Defending Your Paid Search Budget Against New Ad Fads

Feb 26, 2008 • 7:22 pm | comments (0) by twitter Google+ | Filed Under Search Marketing Expo 2008 West
 

Session Summary

You worked so hard over the years to build a respectable budget for paid search, and now the search engines themselves are pitching non-search ads at you or others are suggesting you try the latest ads on a social network. This session looks at when you want to stand up for search, with strategies on keeping your budget strong and arguing that new ads require new money, not a slice of paid search funds.

Moderator / Speakers

Jeffrey K. Rohrs, Vice President, Agency & Search Marketing of ExactTarget, is moderating this session along with Rob Kerry, Editor at Sphinn.com, who is moderating the Q&A portion. Speaking is Brian Combs, Founder & Senior Vice President of Apogee Search, Adam Jewell, Search Engine Marketing Specialist at NetPlus Marketing, and Kchitiz Regmi of Milestone Internet Marketing.

Brian is up first. It is not all about budget. The larger investment may be time itself. Know your numbers in order to defend your budget. Also be able to separate different paid search models - keyword search, content match, etc. Now there are often hidden costs in testing. Another way to defend ad budget is to allow your paid search to inform other type so advertising. That's it for Brian - pretty short and sweet.

Adam is up next. In defending budget, first clearly define your online goals and what success actually means. Focus on the highest leverage ROI drivers to maximize ROI across all advertising and promotional programs. Use web stats to evaluate effectiveness of programs.

In defining goals, clarify if it is sales, leads, traffic or something else. You have to be able to show that you have reached or exceeded those goals if you are going to effectively defend the search budget.

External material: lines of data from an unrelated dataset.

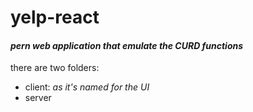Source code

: # yelp-react

#### _pern web application that emulate the CURD functions_

there are two folders: 

- client:
  _as it's named for the UI_
- server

If you can use analytics to show sales compared to search leads, search is always going to show that it is a great ROI. The key is presenting that in a compelling manner.

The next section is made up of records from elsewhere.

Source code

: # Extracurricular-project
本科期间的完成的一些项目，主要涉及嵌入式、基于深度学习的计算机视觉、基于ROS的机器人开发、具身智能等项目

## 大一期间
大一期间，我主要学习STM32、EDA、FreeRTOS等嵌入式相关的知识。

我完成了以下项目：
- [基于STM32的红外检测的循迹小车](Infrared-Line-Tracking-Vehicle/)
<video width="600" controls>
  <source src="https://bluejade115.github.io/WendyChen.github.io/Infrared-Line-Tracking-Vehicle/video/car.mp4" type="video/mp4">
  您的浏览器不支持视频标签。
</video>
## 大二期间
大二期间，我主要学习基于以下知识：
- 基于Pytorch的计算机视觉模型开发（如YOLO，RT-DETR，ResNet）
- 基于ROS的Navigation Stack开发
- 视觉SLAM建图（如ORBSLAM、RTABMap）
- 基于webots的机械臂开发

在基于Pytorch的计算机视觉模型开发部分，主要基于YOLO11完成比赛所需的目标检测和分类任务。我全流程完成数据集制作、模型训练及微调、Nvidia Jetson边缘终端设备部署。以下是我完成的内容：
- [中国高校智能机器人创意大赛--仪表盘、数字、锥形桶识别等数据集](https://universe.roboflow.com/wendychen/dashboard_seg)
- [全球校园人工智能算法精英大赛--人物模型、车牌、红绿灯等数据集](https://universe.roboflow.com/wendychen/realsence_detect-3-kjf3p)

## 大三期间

In summary, allocate budgets to highest ROI generating outlets. Test new opportunities but don't leave money on the table by under funding search. Adam then showed us several "real life" examples of programs that might get cut while others might receive more funds thrown at them. It involves taking a look under the hood to see what is working and what is not.

Finally, Kchitiz is up. He is going to focus on arguments defending the importance of paid search. He points out that you can capitalize on video ads with YouTube. It is not just text ads anymore on Google. He then shows examples of Google paid results, paid result on Google Maps, ads on YouTube and even on mobile phones. In other words, paid search continues to grow in its reach. Another defense for paid search is the ability to geo-target. He goes on to show how targeted paid ads can be - something that is not available with many other forms of advertising.

Finally, showing positive ROI will go a long way in defending a search budget against new ad fads. With analytics, the effectiveness of a paid search ad can be demonstrated very easily. Don't forget to use landing page testing to prove the effectiveness of paid search.

Now the Q&A portion begins. Rather than try to capture every question and answer, I will point out some highlight from this portion of the session.

  • One person asked what the opinion of the panel is on "in-text" ads. Brian answered that if you get good pricing, you can get a good ROI. Conversions rates will very likely be lower.
     
  • What happens when affiliate marketing is kicking paid search's butt? You can't ignore the reach of paid search ads. Also, not every company is going to be able to even run an affiliate program.


David Wallace - CEO and Founder SearchRank.